Opinion

Editorial: NC teachers can march to be heard, but must vote to make a difference

Tuesday, April 24, 2018 -- If North Carolina's 108,055 public school instructional staff wants to be heard, go ahead and march on the legislature. But if they REALLY want to make a difference, they should march themselves, and all those they know, to the polls to vote.

Posted Updated
Teachers Voices July 7, 2016
CBC Editorial: Tuesday, April 24, 2018; Editorial # 8293
The following is the opinion of Capitol Broadcasting Company

Here’s what North Carolina public school educators face in providing a quality education to the state’s children:

  • School buildings where sewage seeps up through floors and plaster falls from ceilings.
  • Text books so old it is hardly a joke that they seem to treat the Civil War as a contemporary event.
  • Students without access to technology tools – laptops, smart tablets and educational software – providing up-to-date instruction.
  • Drastic cuts in teacher assistants.
  • Shortages of nurses, psychologists and counselors.
  • Funding for supplies. It’s so miserly that teachers spend hundreds of their own dollars and conduct “go-fund-me” campaigns so students have the basics.
  • Un-funded mandates threatening the jobs of hundreds of physical education, international language, music and art teachers.
Just Monday the National Education Association issued its preliminary report on national education spending and teacher pay. North Carolina has more students per teacher than it did a year ago. Spending per student ranks among the lowest in the nation, as does average teacher pay.  When adjusted for inflation, the buying-power of public school teacher pay here has been cut 9.4 percent since the 2008-09 school year.
It isn’t surprising that there’s been loud talk of taking concerns directly to the General Assembly for an “advocacy day.” The hope -- thousands of educators and parents in Raleigh on May 16, when the legislature goes back into session, to press for more school funding and better pay.
A recent Brookings Institution report says North Carolina, along with Mississippi, are two states where the kind of education activism seen in West Virginia, Oklahoma and Kentucky might emerge next.

Marching on the legislature to be heard is fine. But this legislature is one with a veto-proof majority. It seems more focused on arming school personnel with weapons of deadly force than equipping teachers and students with tools to build a better work force.

If public education advocates want to be heard, they need first to have representatives in the General Assembly willing to listen.

The only way to do that is in the voting booth.

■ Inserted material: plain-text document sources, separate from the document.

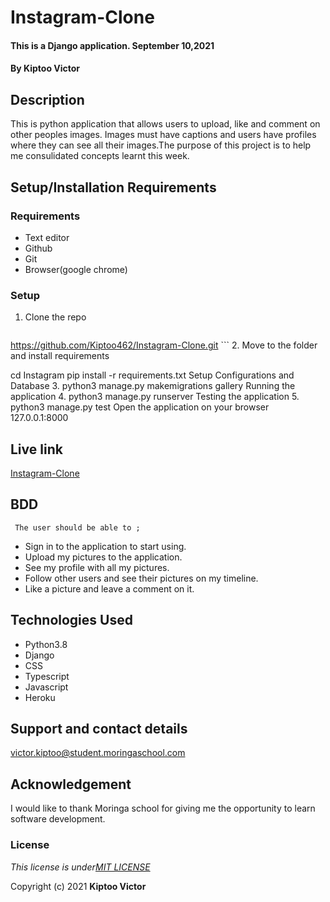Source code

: # Instagram-Clone
####  This is a Django application.  September 10,2021
#### By **Kiptoo Victor**

## Description
This is python application that allows users to upload, like and comment on other peoples images. Images must have captions and users have profiles where they can see all their images.The purpose of this project is to help me consulidated concepts learnt this week.

 
## Setup/Installation Requirements
### Requirements
* Text editor
* Github
* Git
* Browser(google chrome)
  

### Setup
1. Clone the repo
    ```sh 
https://github.com/Kiptoo462/Instagram-Clone.git
    ```
2. Move to the folder and install requirements

cd Instagram
pip install -r requirements.txt
Setup Configurations and Database
3. python3 manage.py makemigrations gallery 
Running the application
4. python3 manage.py runserver
Testing the application
5. python3 manage.py test
Open the application on your browser 127.0.0.1:8000

## Live link
[Instagram-Clone](https://github.com/Kiptoo462/Instagram-Clone.git)

## BDD
     The user should be able to ;
  + Sign in to the application to start using.
  + Upload my pictures to the application.
  + See my profile with all my pictures.
  + Follow other users and see their pictures on my timeline.
  + Like a picture and leave a comment on it.

## Technologies Used
  * Python3.8
  * Django
  * CSS
  * Typescript
  * Javascript
  * Heroku

## Support and contact details
victor.kiptoo@student.moringaschool.com

## Acknowledgement

I would like to thank Moringa school for giving me the opportunity to learn software development.

### License
*This license is under[MIT LICENSE](LICENSE.md)*

Copyright (c) 2021 **Kiptoo Victor**
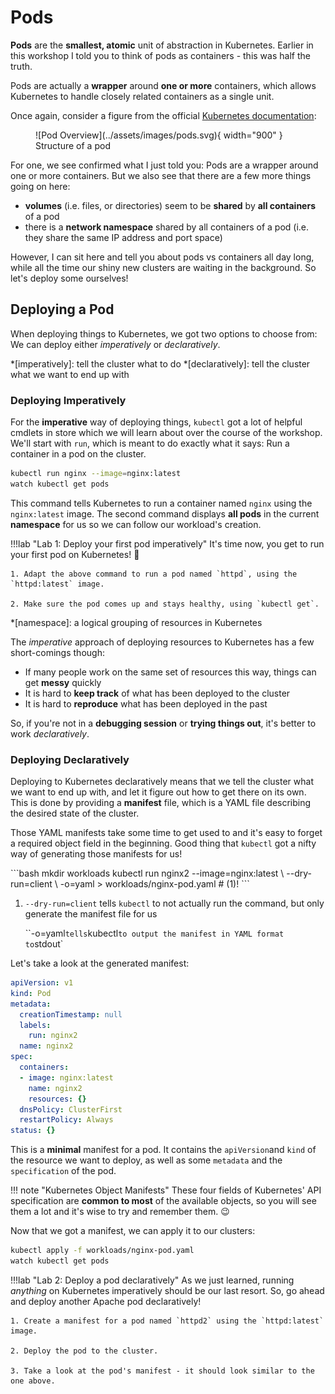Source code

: # Pods

**Pods** are the **smallest, atomic** unit of abstraction in Kubernetes. Earlier in this workshop I told you to think of pods as containers - this was half the truth. 

Pods are actually a **wrapper** around **one or more** containers, which allows Kubernetes to handle closely related containers as a single unit.

Once again, consider a figure from the official [Kubernetes documentation](https://kubernetes.io/docs/tutorials/kubernetes-basics/explore/explore-intro/):

<figure markdown>
  ![Pod Overview](../assets/images/pods.svg){ width="900" }
  <figcaption>Structure of a pod</figcaption>
</figure>

For one, we see confirmed what I just told you: Pods are a wrapper around one or more containers. But we also see that there are a few more things going on here:

- **volumes** (i.e. files, or directories) seem to be **shared** by **all containers** of a pod
- there is a **network namespace** shared by all containers of a pod (i.e. they share the same IP address and port space)

However, I can sit here and tell you about pods vs containers all day long, while all the time our shiny new clusters are waiting in the background. So let's deploy some ourselves!

## Deploying a Pod

When deploying things to Kubernetes, we got two options to choose from: We can deploy either *imperatively* or *declaratively*.

*[imperatively]: tell the cluster what to do
*[declaratively]: tell the cluster what we want to end up with

### Deploying Imperatively

For the **imperative** way of deploying things, `kubectl` got a lot of helpful cmdlets in store which we will learn about over the course of the workshop. We'll start with `run`, which is meant to do exactly what it says: Run a container in a pod on the cluster.

```bash
kubectl run nginx --image=nginx:latest
watch kubectl get pods
```

This command tells Kubernetes to run a container named `nginx` using the `nginx:latest` image. The second command displays **all pods** in the current **namespace** for us so we can follow our workload's creation.

!!!lab "Lab 1: Deploy your first pod imperatively"
    It's time now, you get to run your first pod on Kubernetes! 🎉

    1. Adapt the above command to run a pod named `httpd`, using the `httpd:latest` image.

    2. Make sure the pod comes up and stays healthy, using `kubectl get`.

*[namespace]: a logical grouping of resources in Kubernetes

The *imperative* approach of deploying resources to Kubernetes has a few short-comings though:

- If many people work on the same set of resources this way, things can get **messy** quickly
- It is hard to **keep track** of what has been deployed to the cluster
- It is hard to **reproduce** what has been deployed in the past

So, if you're not in a **debugging session** or **trying things out**, it's better to work *declaratively*.

### Deploying Declaratively

Deploying to Kubernetes declaratively means that we tell the cluster what we want to end up with, and let it figure out how to get there on its own. This is done by providing a **manifest** file, which is a YAML file describing the desired state of the cluster.

Those YAML manifests take some time to get used to and it's easy to forget a required object field in the beginning. Good thing that `kubectl` got a nifty way of generating those manifests for us!

<div class="annotate" markdown>
```bash
mkdir workloads
kubectl run nginx2 --image=nginx:latest \
    --dry-run=client \
    -o=yaml > workloads/nginx-pod.yaml # (1)!
```
</div>

1.  `--dry-run=client` tells `kubectl` to not actually run the command, but only generate the manifest file for us
    
    ``-o=yaml` tells `kubectl` to output the manifest in YAML format to `stdout`

Let's take a look at the generated manifest:

```yaml
apiVersion: v1
kind: Pod
metadata:
  creationTimestamp: null
  labels:
    run: nginx2
  name: nginx2
spec:
  containers:
  - image: nginx:latest
    name: nginx2
    resources: {}
  dnsPolicy: ClusterFirst
  restartPolicy: Always
status: {}
```

This is a **minimal** manifest for a pod. It contains the `apiVersion`and `kind` of the resource we want to deploy, as well as some `metadata` and the `specification` of the pod.

!!! note "Kubernetes Object Manifests"
    These four fields of Kubernetes' API specification are **common to most** of the available objects, so you will see them a lot and it's wise to try and remember them. 😉

Now that we got a manifest, we can apply it to our clusters:

```bash
kubectl apply -f workloads/nginx-pod.yaml
watch kubectl get pods
```

!!!lab "Lab 2: Deploy a pod declaratively"
    As we just learned, running *anything* on Kubernetes imperatively should be our last resort. So, go ahead and deploy another Apache pod declaratively!
    
    1. Create a manifest for a pod named `httpd2` using the `httpd:latest` image.

    2. Deploy the pod to the cluster.

    3. Take a look at the pod's manifest - it should look similar to the one above.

They should be spending at least as much energy, if not more, focused on getting teachers – and those who support them – to vote in the upcoming May 8 primary and on Nov. 6 Election Day.

There’s plenty of talk about various groups being energized, but the reality is that there isn’t much on the ballot that typically motivates voters.

Like 2010, which witnessed a massive political alignment shift from school boards and county commissions to the state legislature, there are no marquee statewide contests such as U.S. senator or governor where big campaign spending helps ignite voter interest. The number of hotly contested local or legislative primaries is tiny.

Primary voter turnout in such years is typically dismal – 14 percent in 2010 and 12 percent in 2006. General election turnout was lack-luster – 44 percent in 2010 and 37 percent in 2006. The majority of North Carolina voters let others speak for them.

There are some suggestions that this might not be a typical year. Young voters have been particularly motivated following the recent tragic school shootings and protests that sprang from them. There’s been a very significant spike in North Carolina voter registration among those who will be eligible to vote for the first time.

If the 108,055 public school instructional staff wants to be heard, sure go ahead and march on the legislature.

But if they REALLY want to make a difference, they should march themselves, and all those they know, to the polls to vote.